Switch theories

While we wait for the switch lab results Brourd have compiled thoughts on how the switch lab might turn out. I added pictures.

UNBOUND TARGET

  1. Hairpin Half Locked Bonds

There are several different things that can be done here. There are 3 locked Adenines, which have to be paired up with Uracil.

There are three locked Guanines, which can either be Uracil or Cytosine. GU pairs have been known to split in stacks, however, this has not been fully tested, so this could be the answer.

  1. Hairpin Unlocked bond

There is one free bond in the hairpin stack. What this bond has to be may depend on the boost and the adjacent pair with the locked Guanine.

  • GC - Multiple GC pairs in a row have been known to be unstable as hairpin closing base pairs, especially when boosted.

This lab should help point out stable versions of this pattern when Boosted/unboosted, etc.
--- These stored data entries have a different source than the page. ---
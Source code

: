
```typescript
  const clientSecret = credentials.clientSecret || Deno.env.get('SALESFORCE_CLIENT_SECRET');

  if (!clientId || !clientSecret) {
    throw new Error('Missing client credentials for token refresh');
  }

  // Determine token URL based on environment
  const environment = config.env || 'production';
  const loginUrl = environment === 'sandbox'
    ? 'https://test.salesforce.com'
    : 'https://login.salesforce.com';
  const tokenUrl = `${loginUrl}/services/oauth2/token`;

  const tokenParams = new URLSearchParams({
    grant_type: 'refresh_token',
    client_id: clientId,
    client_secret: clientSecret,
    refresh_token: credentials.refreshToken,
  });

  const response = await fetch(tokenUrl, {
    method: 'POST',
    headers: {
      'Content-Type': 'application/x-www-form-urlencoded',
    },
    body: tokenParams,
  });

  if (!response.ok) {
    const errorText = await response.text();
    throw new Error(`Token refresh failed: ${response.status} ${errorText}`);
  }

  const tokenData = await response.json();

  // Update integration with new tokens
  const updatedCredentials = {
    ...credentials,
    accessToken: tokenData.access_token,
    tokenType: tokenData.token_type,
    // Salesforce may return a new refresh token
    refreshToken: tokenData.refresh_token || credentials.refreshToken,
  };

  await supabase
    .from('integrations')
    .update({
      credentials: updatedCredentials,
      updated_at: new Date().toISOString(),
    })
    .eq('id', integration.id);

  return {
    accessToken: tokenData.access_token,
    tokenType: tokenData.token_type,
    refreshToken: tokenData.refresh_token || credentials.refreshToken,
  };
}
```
If the adjacent base pair is GU, it may be stable between the 2 GC pairs. The other question is direction. Should it be a GC pair, where most designs will have a large line of U’s and C’s, or a CG pair, with a long line of U’s and C’s ending with G

  • AU - As a closing base pair, AU may be a better option, especially with a GA mismatch. The adjacent half locked pair should probably be GC. Once again, the question of direction arises, whether a long line of U’s and C’s is better, or a 6 base long of U’s and C’s with an A.
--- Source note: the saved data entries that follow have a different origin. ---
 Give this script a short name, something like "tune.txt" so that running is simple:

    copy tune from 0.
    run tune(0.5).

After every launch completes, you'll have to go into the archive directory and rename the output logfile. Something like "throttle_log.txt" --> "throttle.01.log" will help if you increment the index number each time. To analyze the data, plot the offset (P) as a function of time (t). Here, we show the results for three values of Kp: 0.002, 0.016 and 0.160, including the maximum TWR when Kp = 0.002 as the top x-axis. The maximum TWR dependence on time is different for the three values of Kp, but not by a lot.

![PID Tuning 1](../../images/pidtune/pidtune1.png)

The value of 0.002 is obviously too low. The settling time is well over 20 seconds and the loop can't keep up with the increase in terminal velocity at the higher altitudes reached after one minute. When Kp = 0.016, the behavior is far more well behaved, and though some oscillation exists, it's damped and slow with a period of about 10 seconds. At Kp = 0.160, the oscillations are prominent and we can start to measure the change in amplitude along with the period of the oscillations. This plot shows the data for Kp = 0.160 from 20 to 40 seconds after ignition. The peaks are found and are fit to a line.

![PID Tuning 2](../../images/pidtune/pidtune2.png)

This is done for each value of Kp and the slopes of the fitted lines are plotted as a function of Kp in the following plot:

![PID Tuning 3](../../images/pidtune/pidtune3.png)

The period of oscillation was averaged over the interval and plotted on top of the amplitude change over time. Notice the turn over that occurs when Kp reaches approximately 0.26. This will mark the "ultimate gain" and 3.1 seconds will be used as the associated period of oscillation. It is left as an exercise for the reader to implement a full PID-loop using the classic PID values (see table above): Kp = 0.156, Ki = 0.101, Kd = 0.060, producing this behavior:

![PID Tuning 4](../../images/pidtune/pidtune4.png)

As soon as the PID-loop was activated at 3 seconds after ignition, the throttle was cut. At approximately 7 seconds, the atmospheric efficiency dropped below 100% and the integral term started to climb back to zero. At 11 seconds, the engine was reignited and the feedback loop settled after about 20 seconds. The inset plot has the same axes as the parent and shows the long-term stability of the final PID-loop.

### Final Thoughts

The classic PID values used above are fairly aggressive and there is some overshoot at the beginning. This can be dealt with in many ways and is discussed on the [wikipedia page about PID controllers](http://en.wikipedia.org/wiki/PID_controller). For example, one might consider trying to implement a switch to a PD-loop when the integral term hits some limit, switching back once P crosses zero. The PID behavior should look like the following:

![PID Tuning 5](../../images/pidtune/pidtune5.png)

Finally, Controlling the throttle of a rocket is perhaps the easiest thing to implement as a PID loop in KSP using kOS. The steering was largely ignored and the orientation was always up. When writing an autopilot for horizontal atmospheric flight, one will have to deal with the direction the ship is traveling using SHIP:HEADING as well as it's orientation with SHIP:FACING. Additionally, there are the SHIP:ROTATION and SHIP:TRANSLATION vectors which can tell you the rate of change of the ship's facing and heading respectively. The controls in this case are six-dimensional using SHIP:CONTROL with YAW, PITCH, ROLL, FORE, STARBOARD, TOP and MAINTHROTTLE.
  • GU - GU base pairs, when preceded by 2 GC pairs, have been shown to be given energy bonuses in some parameters. Is this a stable way to go? In addition, there is also the question of direction, as the other option has an energy of -2.5 in the quad. Then, the question of boosting or not boosting.

  1. The Hairpin Loop

Potentially, three bases in the hairpin may be mutated to something other than Adenine.

What should these be, C’s, G’s, U’s? Not enough data has been seen in larger hairpin loops to determine whether the inclusion of something like U will cause a mispair in the loops, if G’s would cause the stack to slide, etc.

  1. Dangling Ends, Open Loop, Hook

Here, several bases may be mutated for the bound target. What kind of effect will these bases have on the locked bases needed for synthesis? Should there be very few G’s, to prevent the mispairing with the locked C’s in the loop? Should we try for more G’s, so that corresponding C’s and U’s are in the Unbound Hairpin Loop?

BOUND TARGET

  1. Stack with tetra loop hairpin

Here, there is a question between Weak and Strong. Weak has been seen in designs like blur, Oolongs first round designs, NUPACK, etc.

Weak - defined as being all AU or with GU pairs, no GC. Is the molecule strong enough to pull this stack together? If we increase the number of GC pairs in the alternate stack, would that fix this weakness? In addition, the weak stack allows boosting in the tetra loop, is this good or bad? Many players have used this due to RNA fold numbers being better. Is this good or bad?

Strong - defined as 1-2 GC pairs in the stack with the tetra loop. Common in RNA fold is this stack forming, Lowering the MFE% ? Will this stack form during synthesis, before it should? Then, where should this GC pair be placed. Closing the tetra loop, or the Aptamer loop, and how should it be flipped? The other stack will naturally be weaker, with less GC pairs, due to the increase of negative free energy in this stack. Is that good or bad?

  1. Stack connecting aptamer and open loop

Should this be weak or strong? More GC, less GC. Whatever is chosen will affect the bases in the hook and hairpin loop for the unbound target. What about the closing hairpin for the aptamer loop, should it be GC, AU, GU, etc.?

  1. Open loop

The bases here will be affected by whatever the free locked pairs were in the Unbound hairpin stack. Should these just be U’s and C;s, to prevent mispairing in the open loop. Would the addition of a G really matter?